Saturday, September 2, 2017

White Privledge - Jason


EDGE

How do I write about an platform I was given, a dais I never had to step up on, an EDGE I was born into and on top of. An EDGE. Do I give a mock complaint about the responsibility of this position? Do I call it a great white albatross, that the EDGE is a plank? A great board on which I stand, with humbled legs. I don’t feel the waves licking at my feet, taste the salty water, look long into the horizon or into the deep. I see no line, no EDGE, demarking some great drop off.

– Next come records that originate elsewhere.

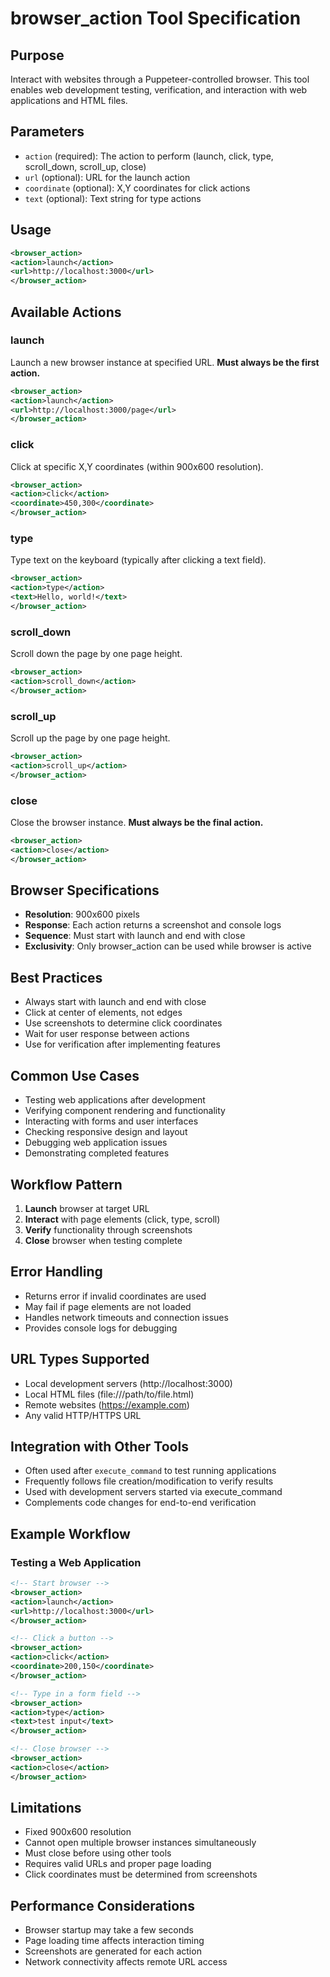 # browser_action Tool Specification

## Purpose
Interact with websites through a Puppeteer-controlled browser. This tool enables web development testing, verification, and interaction with web applications and HTML files.

## Parameters
- `action` (required): The action to perform (launch, click, type, scroll_down, scroll_up, close)
- `url` (optional): URL for the launch action
- `coordinate` (optional): X,Y coordinates for click actions
- `text` (optional): Text string for type actions

## Usage
```xml
<browser_action>
<action>launch</action>
<url>http://localhost:3000</url>
</browser_action>
```

## Available Actions

### launch
Launch a new browser instance at specified URL. **Must always be the first action.**
```xml
<browser_action>
<action>launch</action>
<url>http://localhost:3000/page</url>
</browser_action>
```

### click
Click at specific X,Y coordinates (within 900x600 resolution).
```xml
<browser_action>
<action>click</action>
<coordinate>450,300</coordinate>
</browser_action>
```

### type
Type text on the keyboard (typically after clicking a text field).
```xml
<browser_action>
<action>type</action>
<text>Hello, world!</text>
</browser_action>
```

### scroll_down
Scroll down the page by one page height.
```xml
<browser_action>
<action>scroll_down</action>
</browser_action>
```

### scroll_up
Scroll up the page by one page height.
```xml
<browser_action>
<action>scroll_up</action>
</browser_action>
```

### close
Close the browser instance. **Must always be the final action.**
```xml
<browser_action>
<action>close</action>
</browser_action>
```

## Browser Specifications
- **Resolution**: 900x600 pixels
- **Response**: Each action returns a screenshot and console logs
- **Sequence**: Must start with launch and end with close
- **Exclusivity**: Only browser_action can be used while browser is active

## Best Practices
- Always start with launch and end with close
- Click at center of elements, not edges
- Use screenshots to determine click coordinates
- Wait for user response between actions
- Use for verification after implementing features

## Common Use Cases
- Testing web applications after development
- Verifying component rendering and functionality
- Interacting with forms and user interfaces
- Checking responsive design and layout
- Debugging web application issues
- Demonstrating completed features

## Workflow Pattern
1. **Launch** browser at target URL
2. **Interact** with page elements (click, type, scroll)
3. **Verify** functionality through screenshots
4. **Close** browser when testing complete

## Error Handling
- Returns error if invalid coordinates are used
- May fail if page elements are not loaded
- Handles network timeouts and connection issues
- Provides console logs for debugging

## URL Types Supported
- Local development servers (http://localhost:3000)
- Local HTML files (file:///path/to/file.html)
- Remote websites (https://example.com)
- Any valid HTTP/HTTPS URL

## Integration with Other Tools
- Often used after `execute_command` to test running applications
- Frequently follows file creation/modification to verify results
- Used with development servers started via execute_command
- Complements code changes for end-to-end verification

## Example Workflow

### Testing a Web Application
```xml
<!-- Start browser -->
<browser_action>
<action>launch</action>
<url>http://localhost:3000</url>
</browser_action>

<!-- Click a button -->
<browser_action>
<action>click</action>
<coordinate>200,150</coordinate>
</browser_action>

<!-- Type in a form field -->
<browser_action>
<action>type</action>
<text>test input</text>
</browser_action>

<!-- Close browser -->
<browser_action>
<action>close</action>
</browser_action>
```

## Limitations
- Fixed 900x600 resolution
- Cannot open multiple browser instances simultaneously
- Must close before using other tools
- Requires valid URLs and proper page loading
- Click coordinates must be determined from screenshots

## Performance Considerations
- Browser startup may take a few seconds
- Page loading time affects interaction timing
- Screenshots are generated for each action
- Network connectivity affects remote URL access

How could I write about the standing in the shadow of this EDGE, my EDGE. I have never felt the hug of the creeping dark. I have never had the color of my skin keep me from being lifted up. No! I don’t have any experience with that.

I can’t imagine the EDGE of a of a Klansman's rope binding me to a gnarled tree. The EDGE of a racist’s knife cutting me in fear and hate. That is not my life, not my blood. I can’t pretend to understand. I can’t pretend I have heard the stories from my mother and grandmother. That is an EDGE I can not cross.

Yet that EDGE I have been given is the the flip side of that EDGE that hungrily bites. I would love to tell you my story and my success was gained by the virtue of my hard work. Yes, there were sweat and tears in the process, but if I claim the prize as completely mine, I would be ignoring the historical and societal EDGE I have been given.

You might be tempted to think, hasn’t that EDGE been erased. It is 2017 and that EDGE in history, that divide between slaves and emancipation happened more than 150 years ago. Erosion should have worn in down to nearly nothing. But that pretends it was laws alone that propagated such a thing, but I still remember that first flight after the 9/11 attack. The coils of nerves, responding when the EDGE of the seat belt engaged, the EDGE of the wings moved, when the EDGE of the Hijab which rounded the corner. A Muslim who we all warily watched. No, that EDGE was alive and well, baked into some biological urge to see the other and prepare for war. Stand on the EDGE, the wall of our hearts that separated us.

You too might feel that EDGE when you turn down the music you are blasting in your car, when you see the shade of the drive beside you. You might feel that EDGE when you hope the sound of the doors locking is not that loud, when a group of black youths walk by. The invisible border springing up.

See I can’t control that privilege, that EDGE, I have been given. I can’t walk to the EDGE of this elevation and step over the EDGE to become what I am not, to look like what I am not, to live what I have not. No, while I may recognize the injustice, I can not control the EDGE given to me by the color of my skin, by the fact that most of those around me look like me and so have a bias to to trust me.

What I can control, though, is this other thing, the impact of my EDGE on other people, the snake inside me, which wants to strike or recoil from those different than me. I can acknowledge that I am in a situation where usually the favor is mine, the EDGE is mine, and try to not to put that on the back of those who are different than me.